Social Justice Ideology vs. Christian Orthodoxy
In their recent book, Helen Pluckrose and James Lindsay usefully contrast social justice (a broad sensibility about achieving general fairness in society and righting societal wrongs) with “Social Justice” (a specific body of theory). Traditionally, Christianity has framed the idea of social justice in terms of specific instances of oppression or inequality brought about by unjust, and therefore sinful, actions. Those actions could occur at the purely individual level or be channeled through a range of institutions. They could ultimately be traced to identifiable oppressors who should and would be held responsible for their actions, whether in this life or the next. The role of individual Christians, and the Church corporately, was to identify injustice, to speak and work against it in their own lives and in the ministry of their churches, and, when applicable, in their broader political community. This understanding asserted a common humanity, with each person created in the image and likeness of God and recognized as a moral agent who will be judged by God on that individual basis because “all have sinned.”
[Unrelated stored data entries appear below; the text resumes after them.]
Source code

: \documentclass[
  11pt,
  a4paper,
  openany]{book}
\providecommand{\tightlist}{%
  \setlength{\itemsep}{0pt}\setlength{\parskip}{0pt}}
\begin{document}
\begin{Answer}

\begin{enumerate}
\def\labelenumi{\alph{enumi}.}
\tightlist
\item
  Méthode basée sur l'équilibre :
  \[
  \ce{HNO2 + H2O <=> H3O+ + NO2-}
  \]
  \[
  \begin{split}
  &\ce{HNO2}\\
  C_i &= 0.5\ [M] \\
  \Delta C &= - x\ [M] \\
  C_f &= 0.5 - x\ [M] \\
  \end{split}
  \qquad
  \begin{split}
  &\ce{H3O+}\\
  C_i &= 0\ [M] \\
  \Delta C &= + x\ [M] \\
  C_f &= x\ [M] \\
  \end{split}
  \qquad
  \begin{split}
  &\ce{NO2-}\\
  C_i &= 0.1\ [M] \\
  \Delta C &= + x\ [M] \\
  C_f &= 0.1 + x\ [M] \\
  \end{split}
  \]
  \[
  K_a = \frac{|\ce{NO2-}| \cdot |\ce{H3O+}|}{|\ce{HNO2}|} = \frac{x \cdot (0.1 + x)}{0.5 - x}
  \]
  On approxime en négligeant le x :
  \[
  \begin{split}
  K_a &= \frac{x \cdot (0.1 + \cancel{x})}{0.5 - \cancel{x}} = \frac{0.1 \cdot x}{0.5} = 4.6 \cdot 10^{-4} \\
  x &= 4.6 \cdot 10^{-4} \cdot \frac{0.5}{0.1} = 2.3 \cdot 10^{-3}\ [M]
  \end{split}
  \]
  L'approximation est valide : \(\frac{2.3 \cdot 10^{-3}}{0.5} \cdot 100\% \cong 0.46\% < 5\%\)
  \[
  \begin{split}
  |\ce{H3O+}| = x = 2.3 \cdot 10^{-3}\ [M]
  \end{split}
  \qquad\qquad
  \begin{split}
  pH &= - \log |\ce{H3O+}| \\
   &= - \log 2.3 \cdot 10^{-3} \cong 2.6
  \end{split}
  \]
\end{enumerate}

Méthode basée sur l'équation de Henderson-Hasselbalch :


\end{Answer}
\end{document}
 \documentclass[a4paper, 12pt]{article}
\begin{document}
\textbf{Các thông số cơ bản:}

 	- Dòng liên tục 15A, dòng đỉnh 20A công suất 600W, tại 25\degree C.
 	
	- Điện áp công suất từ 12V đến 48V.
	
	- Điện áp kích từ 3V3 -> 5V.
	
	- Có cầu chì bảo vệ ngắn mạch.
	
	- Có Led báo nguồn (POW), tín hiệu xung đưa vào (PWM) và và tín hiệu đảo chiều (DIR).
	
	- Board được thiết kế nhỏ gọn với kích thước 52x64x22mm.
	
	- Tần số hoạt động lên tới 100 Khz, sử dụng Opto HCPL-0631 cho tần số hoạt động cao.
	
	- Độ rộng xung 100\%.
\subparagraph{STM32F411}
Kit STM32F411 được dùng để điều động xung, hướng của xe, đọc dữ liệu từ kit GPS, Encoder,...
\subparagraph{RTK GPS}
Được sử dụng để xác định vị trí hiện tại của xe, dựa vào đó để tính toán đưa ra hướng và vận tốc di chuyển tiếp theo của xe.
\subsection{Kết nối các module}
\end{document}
Social Justice, by contrast, rejects the notion that justice occurs when exercises of moral agency, by individuals and the spectrum of human institutions, align with God’s intent for His creation. Rather, Social Justice utilizes various Critical Theories to engage in what Pluckrose and Lindsay refer to as applied postmodernism, which focuses on hidden structures of systemic power as the root cause of all societal injustice or inequality. Social Justice adherents thus concern themselves primarily with identifying and criticizing discourses, which are frames of language or knowledge that reinforce the structures used to oppress or marginalize those who are not members of the dominant identity group. Accordingly, the idea of a common humanity populated by individuals who derive their primary identity from their created-ness (“I am a person with these attributes”) is rejected in favor of a definition of identity as membership in a group or groups based on one’s attributes (“I am this/these attribute(s)”).
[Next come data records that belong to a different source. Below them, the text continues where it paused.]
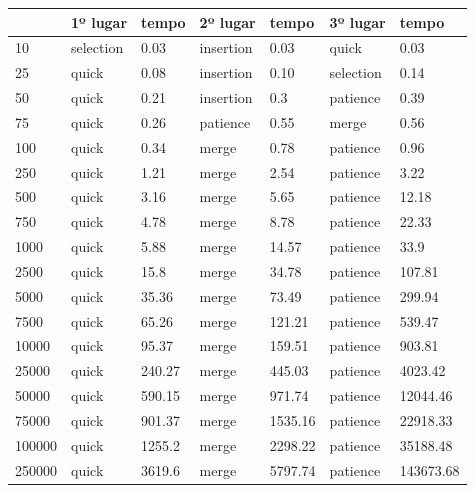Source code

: \documentclass[a4paper,12pt]{scrartcl}
\begin{document}
\begin{table}[]
\begin{tabular}{|l|l|l|l|l|l|l|}
\hline
\textbf{} & 1º lugar & tempo     & 2º lugar & tempo     & 3º lugar & tempo     \\ \hline
10        & selection & 0.03      & insertion & 0.03      & quick     & 0.03      \\ \hline
25        & quick     & 0.08      & insertion & 0.10      & selection & 0.14      \\ \hline
50        & quick     & 0.21      & insertion & 0.3       & patience  & 0.39      \\ \hline
75        & quick     & 0.26      & patience  & 0.55      & merge     & 0.56      \\ \hline
100       & quick     & 0.34      & merge     & 0.78      & patience  & 0.96      \\ \hline
250       & quick     & 1.21      & merge     & 2.54      & patience  & 3.22      \\ \hline
500       & quick     & 3.16      & merge     & 5.65      & patience  & 12.18     \\ \hline
750       & quick     & 4.78      & merge     & 8.78      & patience  & 22.33     \\ \hline
1000      & quick     & 5.88      & merge     & 14.57     & patience  & 33.9      \\ \hline
2500      & quick     & 15.8      & merge     & 34.78     & patience  & 107.81    \\ \hline
5000      & quick     & 35.36     & merge     & 73.49     & patience  & 299.94    \\ \hline
7500      & quick     & 65.26     & merge     & 121.21    & patience  & 539.47    \\ \hline
10000     & quick     & 95.37     & merge     & 159.51    & patience  & 903.81    \\ \hline
25000     & quick     & 240.27    & merge     & 445.03    & patience  & 4023.42   \\ \hline
50000     & quick     & 590.15    & merge     & 971.74    & patience  & 12044.46  \\ \hline
75000     & quick     & 901.37    & merge     & 1535.16   & patience  & 22918.33  \\ \hline
100000    & quick     & 1255.2    & merge     & 2298.22   & patience  & 35188.48  \\ \hline
250000    & quick     & 3619.6    & merge     & 5797.74   & patience  & 143673.68 \\ \hline

\end{tabular}
\end{table}
\end{document}
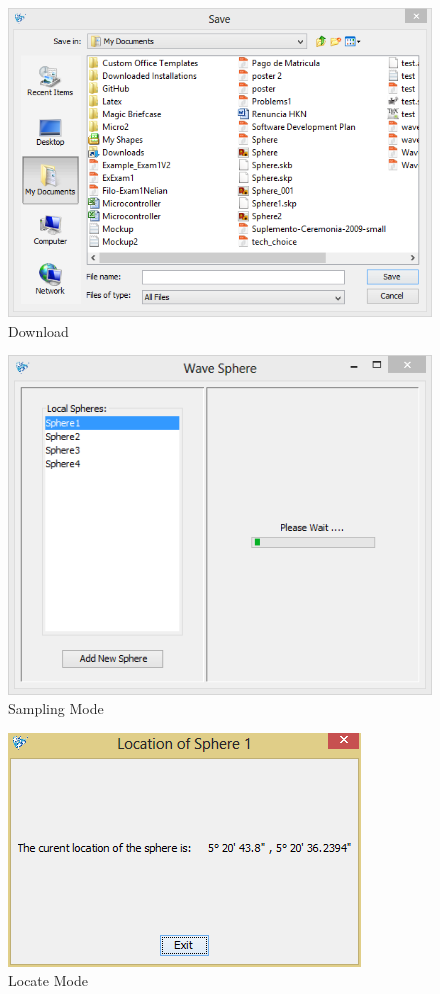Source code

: \begin{figure}[H]
	\centering
	\includegraphics[scale=0.7]{img/download}
	\caption{Download \label{fig:download}}
\end{figure}

\begin{figure}[H]
	\centering
	\includegraphics[scale=0.7]{img/samplingMode}
	\caption{Sampling Mode \label{fig:samplingMode}}
\end{figure}

\begin{figure}[H]
	\centering
	\includegraphics[scale=0.7]{img/locateMode}
	\caption{Locate Mode \label{fig:locateMode}}
\end{figure}

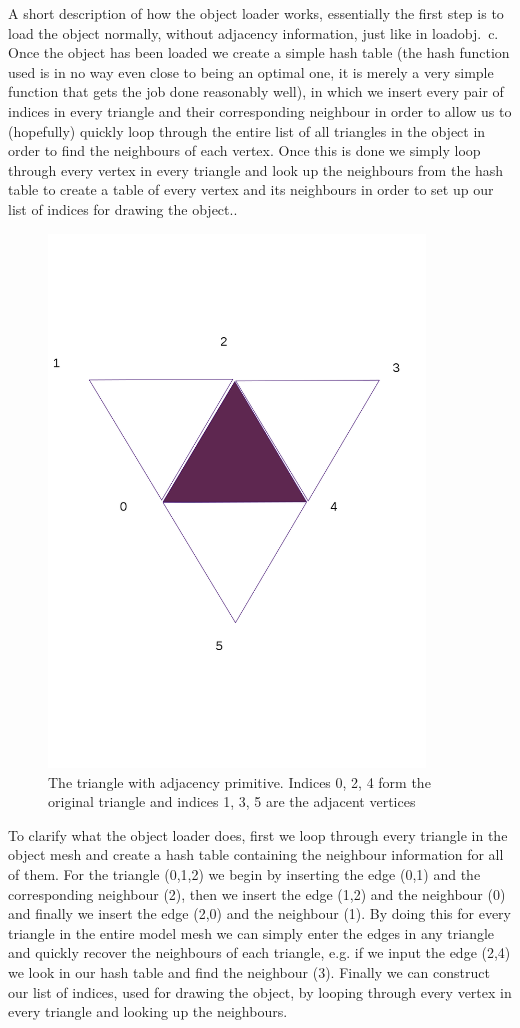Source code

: \documentclass[a4paper, 12pt]{article}
\begin{document}
A short description of how the object loader works, essentially the first step
is to load the object normally, without adjacency information, just like in
loadobj.~c. Once the object has been loaded we create a simple hash table (the
hash function used is in no way even close to being an optimal one, it is merely
a very simple function that gets the job done reasonably well), in which we
insert every pair of indices in every triangle and their corresponding neighbour
in order to allow us to (hopefully) quickly loop through the entire list of all
triangles in the object in order to find the neighbours of each vertex. Once
this is done we simply loop through every vertex in every triangle and look up
the neighbours from the hash table to create a table of every vertex and its
neighbours in order to set up our list of indices for drawing the object..

\begin{figure}[h]
\centering
\includegraphics[width=10cm, trim = 0mm 50mm 0mm 50mm, clip]{triangle_adj.png}
\caption{The triangle with adjacency primitive. Indices 0, 2, 4 form the
original triangle and indices 1, 3, 5 are the adjacent vertices}
\end{figure}

To clarify what the object loader does, first we loop through every triangle in
the object mesh and create a hash table containing the neighbour information for
all of them. For the triangle (0,1,2) we begin by inserting the edge (0,1) and
the corresponding neighbour (2), then we insert the edge (1,2) and the
neighbour (0) and finally we insert the edge (2,0) and the neighbour (1). By
doing this for every triangle in the entire model mesh we can simply enter the
edges in any triangle and quickly recover the neighbours of each triangle, e.g.
if we input the edge (2,4) we look in our hash table and find the neighbour
(3). Finally we can construct our list of indices, used for drawing the object,
by looping through every vertex in every triangle and looking up the neighbours.
\end{document}
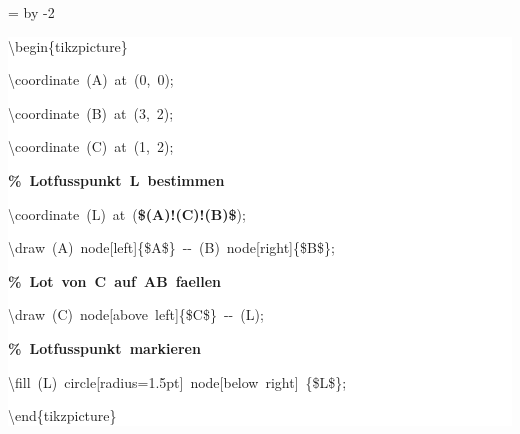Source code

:\begingroup
\ttfamily
{}
=\textwidth
\advance{} by -2\fboxsep
\noindent
\colorbox{background}
{%
\parbox{\dimen255}
{%
\rule[-0.5ex]{0pt}{2.5ex}\hspace*{0.0em}\textbackslash{}begin\{tikzpicture\}\\
\rule[-0.5ex]{0pt}{2.5ex}\hspace*{1.0em}\textbackslash{}coordinate~(A)~at~(0,~0);\\
\rule[-0.5ex]{0pt}{2.5ex}\hspace*{1.0em}\textbackslash{}coordinate~(B)~at~(3,~2);\\
\rule[-0.5ex]{0pt}{2.5ex}\hspace*{1.0em}\textbackslash{}coordinate~(C)~at~(1,~2);\\
\rule[-0.5ex]{0pt}{2.5ex}\hspace*{1.0em}\textcolor{G}{\textbf{\%~Lotfusspunkt~L~bestimmen}}\\
\rule[-0.5ex]{0pt}{2.5ex}\hspace*{1.0em}\textbackslash{}coordinate~(L)~at~(\textcolor{R}{\textbf{\$(A)!(C)!(B)\$}});\\
\rule[-0.5ex]{0pt}{2.5ex}\hspace*{1.0em}\textbackslash{}draw~(A)~node[left]\{\$A\$\}~{-}{-}~(B)~node[right]\{\$B\$\};\\
\rule[-0.5ex]{0pt}{2.5ex}\hspace*{1.0em}\textcolor{G}{\textbf{\%~Lot~von~C~auf~AB~faellen}}\\
\rule[-0.5ex]{0pt}{2.5ex}\hspace*{1.0em}\textbackslash{}draw~(C)~node[above~left]\{\$C\$\}~{-}{-}~(L);\\
\rule[-0.5ex]{0pt}{2.5ex}\hspace*{1.0em}\textcolor{G}{\textbf{\%~Lotfusspunkt~markieren}}\\
\rule[-0.5ex]{0pt}{2.5ex}\hspace*{1.0em}\textbackslash{}fill~(L)~circle[radius=1.5pt]~node[below~right]~\{\$L\$\};\\
\rule[-0.5ex]{0pt}{2.5ex}\hspace*{0.0em}\textbackslash{}end\{tikzpicture\}}%
}%
\endgroup
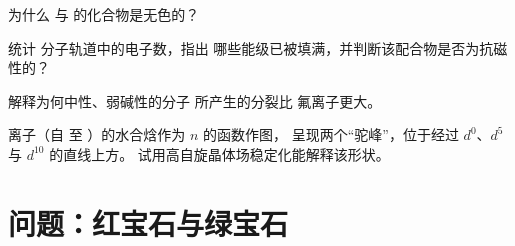 \begin{exercise}[$\star\star$]\label{exo:b2:ligand-field:9}
为什么  与  的化合物是无色的？
\end{exercise}

\begin{exercise}[$\star\star\star$]\label{exo:b2:ligand-field:10}
统计  分子轨道中的电子数，指出
哪些能级已被填满，并判断该配合物是否为抗磁性的？
\end{exercise}

\begin{exercise}[$\star\star\star$]\label{exo:b2:ligand-field:11}
解释为何中性、弱碱性的分子  所产生的分裂比
氟离子更大。
\end{exercise}

\begin{exercise}[$\star\star\star$]\label{exo:b2:ligand-field:12}
 离子（自  至 ）的水合焓作为 $n$ 的函数作图，
呈现两个“驼峰”，位于经过 $d^0$、$d^5$ 与 $d^{10}$ 的直线上方。
试用高自旋晶体场稳定化能解释该形状。
\end{exercise}

\section{问题：红宝石与绿宝石}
Consider, for example, the recent National Educator Anti-Racism Conference held online last month, which according to one report attracted more than 6,000 teachers from 7 states. Anti-racist teachers, the keynote speaker explained, are those who recognize that “racism exists in our school system,” agree that “to do nothing about the racism in our school system is to be complicit,” and make “a commitment to fight against white supremacy in our school system by working with communities of color and by allowing their work to be led by those communities.” Describing the intersection of anti-racism (a subset of Social Justice ideology) and teaching math, another conference speaker is quoted saying, “Learning how to be an anti-racist math teacher has a lot to do with the self and less to do with math content … I try to help our secondary teachers understand that poverty, segregation, gentrification, all of these things [are] going to impact your child sitting in your geometry class.”
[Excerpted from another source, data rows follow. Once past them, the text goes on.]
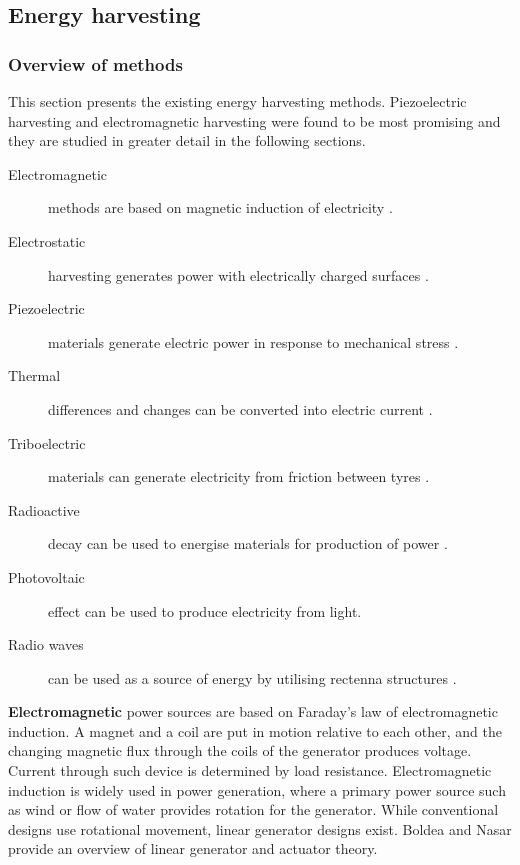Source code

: \subsection{Energy harvesting}\label{sect:background}
\subsubsection{Overview of methods} \label{sect:overview}
This section presents the existing energy harvesting methods. Piezoelectric harvesting and electromagnetic harvesting were found to be most promising and they are studied in greater detail in the following sections.

\begin{description}
  \item[Electromagnetic] methods are based on magnetic induction of electricity \cite{Kubba2014}.
  \item[Electrostatic] harvesting generates power with electrically charged surfaces \cite{Kubba2014}.
  \item[Piezoelectric] materials generate electric power in response to mechanical stress \cite{Kubba2014}.
  \item[Thermal] differences and changes can be converted into electric current \cite{Bowen2014}.
  \item[Triboelectric] materials can generate electricity from friction between tyres \cite{Bowen2014}.
  \item[Radioactive] decay can be used to energise materials for production of power \cite{Lal2004}.
  \item[Photovoltaic] effect can be used to produce electricity from light.
  \item[Radio waves] can be used as a source of energy by utilising rectenna structures \cite{Patel2014}. 
\end{description}

\textbf{Electromagnetic} power sources are based on Faraday's law of electromagnetic induction. A magnet and a coil are put in motion relative to each other, and the changing magnetic flux through the coils of the generator produces voltage. Current through such device is determined by load resistance. Electromagnetic induction is widely used in power generation, where a primary power source such as wind or flow of water provides rotation for the generator. While conventional designs use rotational movement, linear generator designs exist. Boldea and Nasar \cite{Boldea1999} provide an overview of linear generator and actuator theory.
Thus, applying Social Justice ideology with regard to race in education demands that every aspect of American schooling – from curriculum to norms and expectations – must assume the existence of hidden structures of systemic oppression against non-white students. Any disparities in educational outcomes are therefore de facto racist, and any standard that cannot be achieved proportionally across racial groups must be illegitimate. The exact contours of the alleged systemic oppression need not be well-defined, but the theme must be comprehensively applied. To be clear, this is not to argue that there are no subtle biases (or even not-so-subtle ones) against which racial minorities must contend; rather, the problem is the assumption that the structural nature of that bias strips those students of their ability to overcome those biases and exercise moral agency in the world. By absolving children of the responsibility for their moral choices, Social Justice ideology actually degrades those it intends to lift up by removing any expectation of individual moral action, regardless of the deleterious consequences.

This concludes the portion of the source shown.